§ The records:
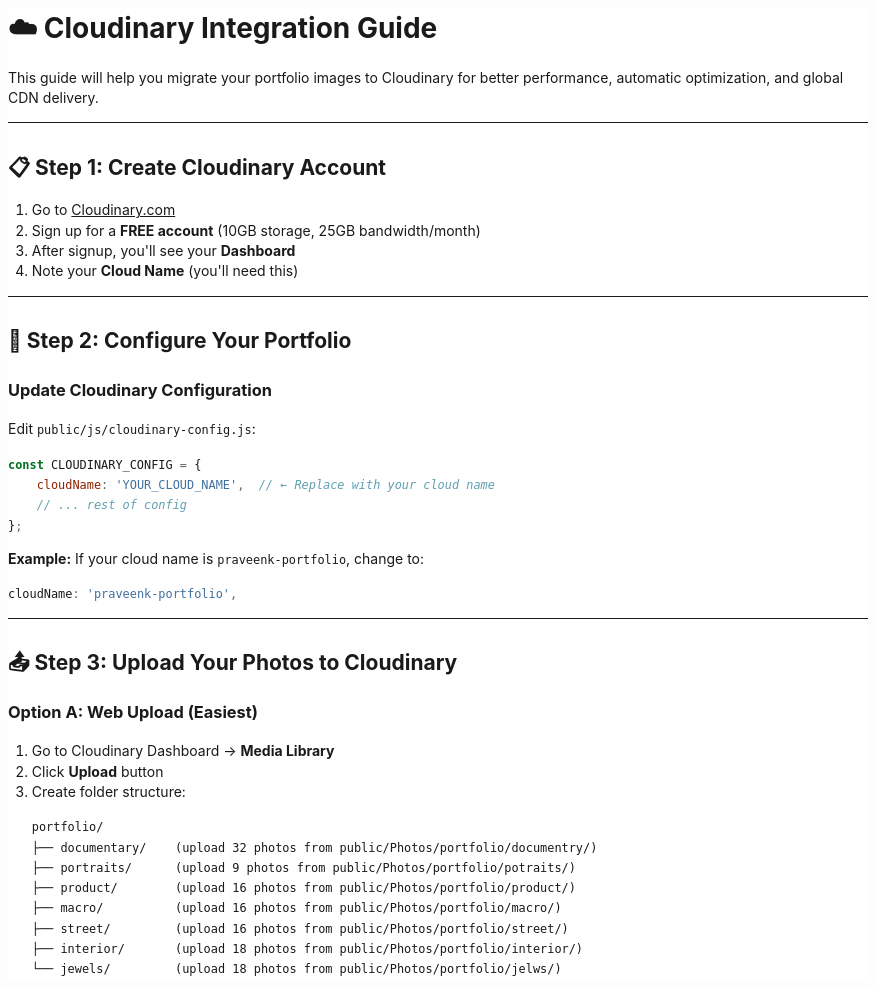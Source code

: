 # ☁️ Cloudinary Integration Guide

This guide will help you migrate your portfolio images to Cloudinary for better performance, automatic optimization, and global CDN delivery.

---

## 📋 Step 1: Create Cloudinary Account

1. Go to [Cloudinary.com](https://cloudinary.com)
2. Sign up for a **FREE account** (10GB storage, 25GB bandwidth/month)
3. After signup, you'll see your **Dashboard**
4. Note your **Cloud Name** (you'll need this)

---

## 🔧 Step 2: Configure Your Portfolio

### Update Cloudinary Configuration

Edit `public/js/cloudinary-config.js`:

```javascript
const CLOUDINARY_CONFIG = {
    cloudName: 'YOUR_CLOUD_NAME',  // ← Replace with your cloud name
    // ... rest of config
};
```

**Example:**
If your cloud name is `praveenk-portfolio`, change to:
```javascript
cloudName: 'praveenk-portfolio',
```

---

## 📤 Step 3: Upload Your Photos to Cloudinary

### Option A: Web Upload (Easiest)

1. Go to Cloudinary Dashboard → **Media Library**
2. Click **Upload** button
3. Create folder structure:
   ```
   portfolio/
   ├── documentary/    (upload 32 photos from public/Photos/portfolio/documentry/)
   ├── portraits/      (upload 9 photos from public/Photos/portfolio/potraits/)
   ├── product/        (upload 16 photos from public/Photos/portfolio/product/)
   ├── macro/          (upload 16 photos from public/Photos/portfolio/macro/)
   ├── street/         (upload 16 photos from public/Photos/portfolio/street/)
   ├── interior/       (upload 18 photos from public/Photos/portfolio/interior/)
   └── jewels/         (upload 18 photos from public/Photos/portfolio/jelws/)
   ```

---

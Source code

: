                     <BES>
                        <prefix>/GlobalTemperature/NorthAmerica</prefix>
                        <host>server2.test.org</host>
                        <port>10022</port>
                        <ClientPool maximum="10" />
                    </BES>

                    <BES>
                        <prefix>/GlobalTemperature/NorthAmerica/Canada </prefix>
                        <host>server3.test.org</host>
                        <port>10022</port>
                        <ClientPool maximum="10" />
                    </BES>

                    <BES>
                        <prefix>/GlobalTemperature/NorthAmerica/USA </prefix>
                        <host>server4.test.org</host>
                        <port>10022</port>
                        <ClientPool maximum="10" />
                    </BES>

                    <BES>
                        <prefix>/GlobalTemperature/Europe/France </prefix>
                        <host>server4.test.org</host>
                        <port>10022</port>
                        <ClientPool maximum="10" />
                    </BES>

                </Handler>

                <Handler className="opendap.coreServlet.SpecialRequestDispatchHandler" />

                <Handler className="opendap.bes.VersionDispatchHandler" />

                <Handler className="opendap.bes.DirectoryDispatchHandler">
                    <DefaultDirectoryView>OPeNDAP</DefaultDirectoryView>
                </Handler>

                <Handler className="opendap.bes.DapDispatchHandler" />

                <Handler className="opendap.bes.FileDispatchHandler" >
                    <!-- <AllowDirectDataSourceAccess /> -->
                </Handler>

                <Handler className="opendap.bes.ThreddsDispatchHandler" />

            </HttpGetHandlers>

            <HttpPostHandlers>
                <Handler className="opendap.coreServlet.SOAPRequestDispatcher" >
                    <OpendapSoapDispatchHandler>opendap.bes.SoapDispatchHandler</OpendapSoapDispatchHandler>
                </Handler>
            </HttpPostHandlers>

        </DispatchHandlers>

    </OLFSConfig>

§ Problem to work on: Scan the data, and report each line that uses the word "className".

§ Result:
                <Handler className="opendap.coreServlet.SpecialRequestDispatchHandler" />
                <Handler className="opendap.bes.VersionDispatchHandler" />
                <Handler className="opendap.bes.DirectoryDispatchHandler">
                <Handler className="opendap.bes.DapDispatchHandler" />
                <Handler className="opendap.bes.FileDispatchHandler" >
                <Handler className="opendap.bes.ThreddsDispatchHandler" />
                <Handler className="opendap.coreServlet.SOAPRequestDispatcher" >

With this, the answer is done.